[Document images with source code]
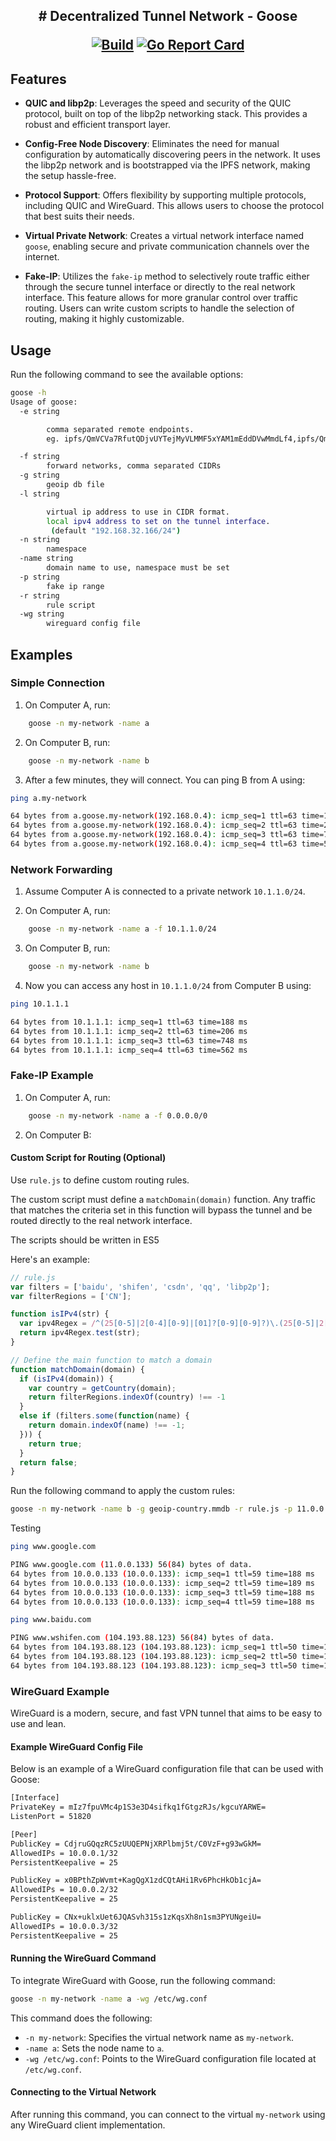 
<h2 align="center">
# Decentralized Tunnel Network - Goose


[![Build](https://github.com/nickjfree/goose/actions/workflows/build.yml/badge.svg)](https://github.com/nickjfree/goose/actions/workflows/build.yml/badge.svg)
[![Go Report Card](https://goreportcard.com/badge/github.com/nickjfree/goose)](https://goreportcard.com/report/github.com/nickjfree/goose)

</h2>



## Features

- **QUIC and libp2p**: Leverages the speed and security of the QUIC protocol, built on top of the libp2p networking stack. This provides a robust and efficient transport layer.

- **Config-Free Node Discovery**: Eliminates the need for manual configuration by automatically discovering peers in the network. It uses the libp2p network and is bootstrapped via the IPFS network, making the setup hassle-free.

- **Protocol Support**: Offers flexibility by supporting multiple protocols, including QUIC and WireGuard. This allows users to choose the protocol that best suits their needs.

- **Virtual Private Network**: Creates a virtual network interface named `goose`, enabling secure and private communication channels over the internet.

- **Fake-IP**:  Utilizes the `fake-ip` method to selectively route traffic either through the secure tunnel interface or directly to the real network interface. This feature allows for more granular control over traffic routing. Users can write custom scripts to handle the selection of routing, making it highly customizable.


## Usage

Run the following command to see the available options:

```bash
goose -h
Usage of goose:
  -e string

        comma separated remote endpoints.
        eg. ipfs/QmVCVa7RfutQDjvUYTejMyVLMMF5xYAM1mEddDVwMmdLf4,ipfs/QmYXWTQ1jTZ3ZEXssCyBHMh4H4HqLPez5dhpqkZbSJjh7r

  -f string
        forward networks, comma separated CIDRs
  -g string
        geoip db file
  -l string

        virtual ip address to use in CIDR format.
        local ipv4 address to set on the tunnel interface.
         (default "192.168.32.166/24")
  -n string
        namespace
  -name string
        domain name to use, namespace must be set
  -p string
        fake ip range
  -r string
        rule script
  -wg string
        wireguard config file
```


## Examples

### Simple Connection

1. On Computer A, run:

```bash
    goose -n my-network -name a
```

2. On Computer B, run:

```bash
    goose -n my-network -name b
```

3. After a few minutes, they will connect. You can ping B from A using:

```bash
ping a.my-network

64 bytes from a.goose.my-network(192.168.0.4): icmp_seq=1 ttl=63 time=188 ms
64 bytes from a.goose.my-network(192.168.0.4): icmp_seq=2 ttl=63 time=206 ms
64 bytes from a.goose.my-network(192.168.0.4): icmp_seq=3 ttl=63 time=748 ms
64 bytes from a.goose.my-network(192.168.0.4): icmp_seq=4 ttl=63 time=562 ms
```

### Network Forwarding

1. Assume Computer A is connected to a private network `10.1.1.0/24`.

2. On Computer A, run:

```bash
    goose -n my-network -name a -f 10.1.1.0/24
```

3. On Computer B, run:

```bash
    goose -n my-network -name b
```

4. Now you can access any host in `10.1.1.0/24` from Computer B using:

```bash
ping 10.1.1.1

64 bytes from 10.1.1.1: icmp_seq=1 ttl=63 time=188 ms
64 bytes from 10.1.1.1: icmp_seq=2 ttl=63 time=206 ms
64 bytes from 10.1.1.1: icmp_seq=3 ttl=63 time=748 ms
64 bytes from 10.1.1.1: icmp_seq=4 ttl=63 time=562 ms
```

### Fake-IP Example

1. On Computer A, run:

```bash
    goose -n my-network -name a -f 0.0.0.0/0
```

2. On Computer B:

####  Custom Script for Routing (Optional)

Use `rule.js` to define custom routing rules.

The custom script must define a `matchDomain(domain)` function. Any traffic that matches the criteria set in this function will bypass the tunnel and be routed directly to the real network interface.

The scripts should be written in ES5

Here's an example:

```javascript
// rule.js
var filters = ['baidu', 'shifen', 'csdn', 'qq', 'libp2p'];
var filterRegions = ['CN'];

function isIPv4(str) {
  var ipv4Regex = /^(25[0-5]|2[0-4][0-9]|[01]?[0-9][0-9]?)\.(25[0-5]|2[0-4][0-9]|[01]?[0-9][0-9]?)\.(25[0-5]|2[0-4][0-9]|[01]?[0-9][0-9]?)\.(25[0-5]|2[0-4][0-9]|[01]?[0-9][0-9]?)$/;
  return ipv4Regex.test(str);
}

// Define the main function to match a domain
function matchDomain(domain) {
  if (isIPv4(domain)) {
    var country = getCountry(domain); 
    return filterRegions.indexOf(country) !== -1
  }
  else if (filters.some(function(name) {
    return domain.indexOf(name) !== -1;
  })) {
    return true;
  }
  return false;
}
```
Run the following command to apply the custom rules:

```bash
goose -n my-network -name b -g geoip-country.mmdb -r rule.js -p 11.0.0.0/16
```
Testing

```bash
ping www.google.com

PING www.google.com (11.0.0.133) 56(84) bytes of data.
64 bytes from 10.0.0.133 (10.0.0.133): icmp_seq=1 ttl=59 time=188 ms
64 bytes from 10.0.0.133 (10.0.0.133): icmp_seq=2 ttl=59 time=189 ms
64 bytes from 10.0.0.133 (10.0.0.133): icmp_seq=3 ttl=59 time=188 ms
64 bytes from 10.0.0.133 (10.0.0.133): icmp_seq=4 ttl=59 time=188 ms

ping www.baidu.com

PING www.wshifen.com (104.193.88.123) 56(84) bytes of data.
64 bytes from 104.193.88.123 (104.193.88.123): icmp_seq=1 ttl=50 time=150 ms
64 bytes from 104.193.88.123 (104.193.88.123): icmp_seq=2 ttl=50 time=149 ms
64 bytes from 104.193.88.123 (104.193.88.123): icmp_seq=3 ttl=50 time=149 ms
```

### WireGuard Example

WireGuard is a modern, secure, and fast VPN tunnel that aims to be easy to use and lean.

#### Example WireGuard Config File

Below is an example of a WireGuard configuration file that can be used with Goose:

```bash
[Interface]
PrivateKey = mIz7fpuVMc4p1S3e3D4sifkq1fGtgzRJs/kgcuYARWE=
ListenPort = 51820

[Peer]  
PublicKey = CdjruGQqzRC5zUUQEPNjXRPlbmj5t/C0VzF+g93wGkM=
AllowedIPs = 10.0.0.1/32
PersistentKeepalive = 25

PublicKey = x0BPthZpWvmt+KagQgX1zdCQtAHi1Rv6PhcHkOb1cjA=
AllowedIPs = 10.0.0.2/32
PersistentKeepalive = 25

PublicKey = CNx+uklxUet6JQASvh315s1zKqsXh8n1sm3PYUNgeiU=
AllowedIPs = 10.0.0.3/32
PersistentKeepalive = 25
```

#### Running the WireGuard Command

To integrate WireGuard with Goose, run the following command:

```bash
goose -n my-network -name a -wg /etc/wg.conf
```

This command does the following:

- `-n my-network`: Specifies the virtual network name as `my-network`.
- `-name a`: Sets the node name to `a`.
- `-wg /etc/wg.conf`: Points to the WireGuard configuration file located at `/etc/wg.conf`.

#### Connecting to the Virtual Network

After running this command, you can connect to the virtual `my-network` using any WireGuard client implementation.
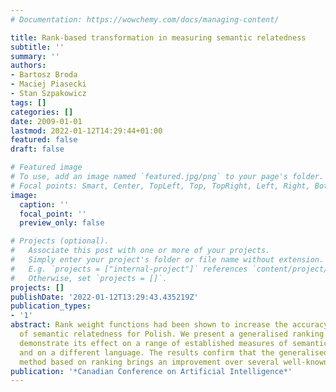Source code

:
```yaml
---
# Documentation: https://wowchemy.com/docs/managing-content/

title: Rank-based transformation in measuring semantic relatedness
subtitle: ''
summary: ''
authors:
- Bartosz Broda
- Maciej Piasecki
- Stan Szpakowicz
tags: []
categories: []
date: 2009-01-01
lastmod: 2022-01-12T14:29:44+01:00
featured: false
draft: false

# Featured image
# To use, add an image named `featured.jpg/png` to your page's folder.
# Focal points: Smart, Center, TopLeft, Top, TopRight, Left, Right, BottomLeft, Bottom, BottomRight.
image:
  caption: ''
  focal_point: ''
  preview_only: false

# Projects (optional).
#   Associate this post with one or more of your projects.
#   Simply enter your project's folder or file name without extension.
#   E.g. `projects = ["internal-project"]` references `content/project/deep-learning/index.md`.
#   Otherwise, set `projects = []`.
projects: []
publishDate: '2022-01-12T13:29:43.435219Z'
publication_types:
- '1'
abstract: Rank weight functions had been shown to increase the accuracy of measures
  of semantic relatedness for Polish. We present a generalised ranking principle and
  demonstrate its effect on a range of established measures of semantic relatedness,
  and on a different language. The results confirm that the generalised transformation
  method based on ranking brings an improvement over several well-known measures.
publication: '*Canadian Conference on Artificial Intelligence*'
---
```

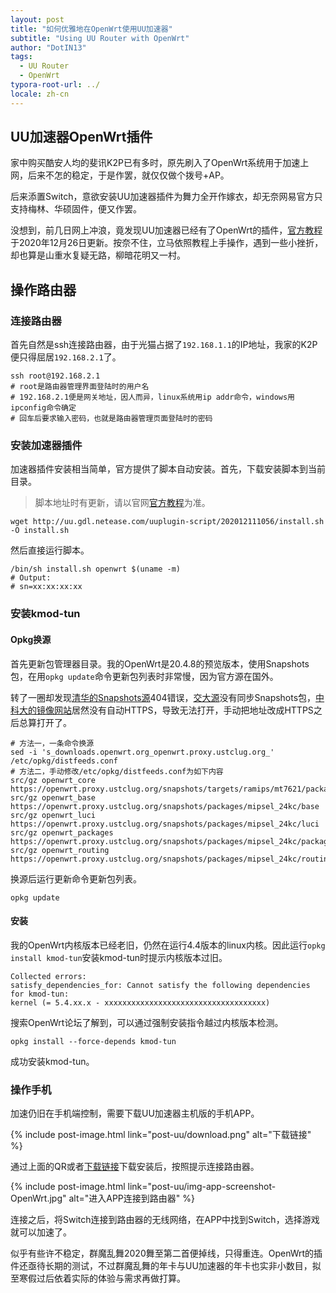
 ```yaml
---
layout: post
title: "如何优雅地在OpenWrt使用UU加速器"
subtitle: "Using UU Router with OpenWrt"
author: "DotIN13"
tags:
  - UU Router
  - OpenWrt
typora-root-url: ../
locale: zh-cn
---
```


## UU加速器OpenWrt插件

家中购买酷安人均的斐讯K2P已有多时，原先刷入了OpenWrt系统用于加速上网，后来不怎的稳定，于是作罢，就仅仅做个拨号+AP。

后来添置Switch，意欲安装UU加速器插件为舞力全开作嫁衣，却无奈网易官方只支持梅林、华硕固件，便又作罢。

没想到，前几日网上冲浪，竟发现UU加速器已经有了OpenWrt的插件，[官方教程](https://router.uu.163.com/app/baike/public/5f963c9304c215e129ca40e8.html)于2020年12月26日更新。按奈不住，立马依照教程上手操作，遇到一些小挫折，却也算是山重水复疑无路，柳暗花明又一村。

## 操作路由器

### 连接路由器

首先自然是ssh连接路由器，由于光猫占据了`192.168.1.1`的IP地址，我家的K2P便只得屈居`192.168.2.1`了。

``` shell
ssh root@192.168.2.1
# root是路由器管理界面登陆时的用户名
# 192.168.2.1便是网关地址，因人而异，linux系统用ip addr命令，windows用ipconfig命令确定
# 回车后要求输入密码，也就是路由器管理页面登陆时的密码
```

### 安装加速器插件

加速器插件安装相当简单，官方提供了脚本自动安装。首先，下载安装脚本到当前目录。

> 脚本地址时有更新，请以官网[官方教程](https://router.uu.163.com/app/baike/public/5f963c9304c215e129ca40e8.html)为准。

```shell
wget http://uu.gdl.netease.com/uuplugin-script/202012111056/install.sh -O install.sh
```

然后直接运行脚本。

```shell
/bin/sh install.sh openwrt $(uname -m)
# Output:
# sn=xx:xx:xx:xx
```

### 安装kmod-tun

#### Opkg换源

首先更新包管理器目录。我的OpenWrt是20.4.8的预览版本，使用Snapshots包，在用`opkg update`命令更新包列表时非常慢，因为官方源在国外。

转了一圈却发现[清华的Snapshots源](https://mirrors.tuna.tsinghua.edu.cn/openwrt/snapshots/targets/)404错误，[交大源](https://mirror.sjtu.edu.cn/openwrt/snapshots/)没有同步Snapshots包，[中科大的镜像网站](http://mirrors.ustc.edu.cn/openwrt/snapshots/targets/)居然没有自动HTTPS，导致无法打开，手动把地址改成HTTPS之后总算打开了。

```shell
# 方法一，一条命令换源
sed -i 's_downloads.openwrt.org_openwrt.proxy.ustclug.org_' /etc/opkg/distfeeds.conf
# 方法二，手动修改/etc/opkg/distfeeds.conf为如下内容
src/gz openwrt_core https://openwrt.proxy.ustclug.org/snapshots/targets/ramips/mt7621/packages
src/gz openwrt_base https://openwrt.proxy.ustclug.org/snapshots/packages/mipsel_24kc/base
src/gz openwrt_luci https://openwrt.proxy.ustclug.org/snapshots/packages/mipsel_24kc/luci
src/gz openwrt_packages https://openwrt.proxy.ustclug.org/snapshots/packages/mipsel_24kc/packages
src/gz openwrt_routing https://openwrt.proxy.ustclug.org/snapshots/packages/mipsel_24kc/routing
```

换源后运行更新命令更新包列表。

```shell
opkg update
```

#### 安装

我的OpenWrt内核版本已经老旧，仍然在运行4.4版本的linux内核。因此运行`opkg install kmod-tun`安装kmod-tun时提示内核版本过旧。

```shell
Collected errors:
satisfy_dependencies_for: Cannot satisfy the following dependencies for kmod-tun:
kernel (= 5.4.xx.x - xxxxxxxxxxxxxxxxxxxxxxxxxxxxxxxxxxxx)
```

搜索OpenWrt论坛了解到，可以通过强制安装指令越过内核版本检测。

```shell
opkg install --force-depends kmod-tun
```

成功安装kmod-tun。

### 操作手机

加速仍旧在手机端控制，需要下载UU加速器主机版的手机APP。

{% include post-image.html link="post-uu/download.png" alt="下载链接" %}

通过上面的QR或者[下载链接](https://adl.netease.com/d/g/uu/c/uu_router?from=qr)下载安装后，按照提示连接路由器。

{% include post-image.html link="post-uu/img-app-screenshot-OpenWrt.jpg" alt="进入APP连接到路由器" %}

连接之后，将Switch连接到路由器的无线网络，在APP中找到Switch，选择游戏就可以加速了。

似乎有些许不稳定，群魔乱舞2020舞至第二首便掉线，只得重连。OpenWrt的插件还亟待长期的测试，不过群魔乱舞的年卡与UU加速器的年卡也实非小数目，拟至寒假过后依着实际的体验与需求再做打算。
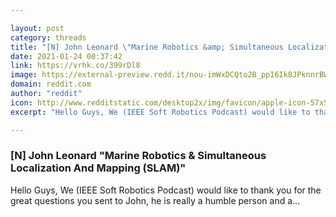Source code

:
 ```yaml
---

layout: post
category: threads
title: "[N] John Leonard \"Marine Robotics &amp; Simultaneous Localization And Mapping (SLAM)\""
date: 2021-01-24 00:37:42
link: https://vrhk.co/399rDl8
image: https://external-preview.redd.it/nou-imWxDCQto2B_ppI6Ik8JPknnrBWYlD97ZXC6X2o.jpg?width=500&height=261.780104712&auto=webp&crop=500:261.780104712,smart&s=b1afa469e4993ace57111e00088f34c7bd68ba13
domain: reddit.com
author: "reddit"
icon: http://www.redditstatic.com/desktop2x/img/favicon/apple-icon-57x57.png
excerpt: "Hello Guys, We (IEEE Soft Robotics Podcast) would like to thank you for the great questions you sent to John, he is really a humble person and a..."

---
```


### [N] John Leonard "Marine Robotics &amp; Simultaneous Localization And Mapping (SLAM)"

Hello Guys, We (IEEE Soft Robotics Podcast) would like to thank you for the great questions you sent to John, he is really a humble person and a...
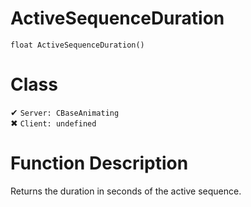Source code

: # ActiveSequenceDuration
```
float ActiveSequenceDuration()
```
# Class
✔ `Server: CBaseAnimating`  
✖ `Client: undefined`  

# Function Description
Returns the duration in seconds of the active sequence.

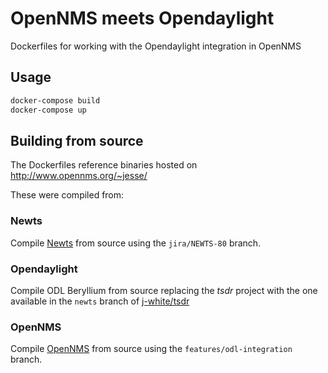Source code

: # OpenNMS meets Opendaylight

Dockerfiles for working with the Opendaylight integration in OpenNMS

## Usage

```sh
docker-compose build
docker-compose up
```
## Building from source

The Dockerfiles reference binaries hosted on http://www.opennms.org/~jesse/

These were compiled from:

### Newts

Compile [Newts](https://github.com/OpenNMS/newts) from source using the `jira/NEWTS-80` branch.

### Opendaylight

Compile ODL Beryllium from source replacing the *tsdr* project with the one available in the `newts` branch of [j-white/tsdr](https://github.com/j-white/tsdr)

### OpenNMS

Compile [OpenNMS](https://github.com/OpenNMS/opennms) from source using the `features/odl-integration` branch.
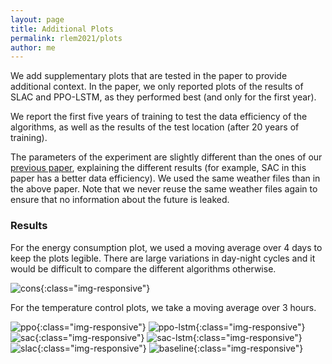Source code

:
```yaml
---
layout: page
title: Additional Plots
permalink: rlem2021/plots
author: me
---
```


We add supplementary plots that are tested in the paper to provide additional context. In the paper, we only reported plots of the results of SLAC and PPO-LSTM, as they performed best (and only for the first year).

We report the first five years of training to test the data efficiency of the algorithms, as well as the results of the test location (after 20 years of training). 

The parameters of the experiment are slightly different than the ones of our [previous paper](https://www.sciencedirect.com/science/article/pii/S0306261921005961?via%3Dihub), explaining the different results (for example, SAC in this paper has a better data efficiency). We used the same weather files than in the above paper. Note that we never reuse the same weather files again to ensure that no information about the future is leaked.

### Results

For the energy consumption plot, we used a moving average over 4 days to keep the plots legible. There are large variations in day-night cycles and it would be difficult to compare the different algorithms otherwise.

  ![cons](/assets/images/rlem2021consumption.png){:class="img-responsive"}

For the temperature control plots, we take a moving average over 3 hours.

  ![ppo](/assets/images/rlem2021ppo.png){:class="img-responsive"}
  ![ppo-lstm](/assets/images/rlem2021ppo-lstm.png){:class="img-responsive"}
  ![sac](/assets/images/rlem2021sac-mlp.png){:class="img-responsive"}
  ![sac-lstm](/assets/images/rlem2021sac-great.png){:class="img-responsive"}
  ![slac](/assets/images/rlem2021slac-top.png){:class="img-responsive"}
  ![baseline](/assets/images/rlem2021baseline.png){:class="img-responsive"}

Assignment
Look through the entries above and copy each line that has "官方教程" in it.

The completed task
没想到，前几日网上冲浪，竟发现UU加速器已经有了OpenWrt的插件，[官方教程](https://router.uu.163.com/app/baike/public/5f963c9304c215e129ca40e8.html)于2020年12月26日更新。按奈不住，立马依照教程上手操作，遇到一些小挫折，却也算是山重水复疑无路，柳暗花明又一村。
> 脚本地址时有更新，请以官网[官方教程](https://router.uu.163.com/app/baike/public/5f963c9304c215e129ca40e8.html)为准。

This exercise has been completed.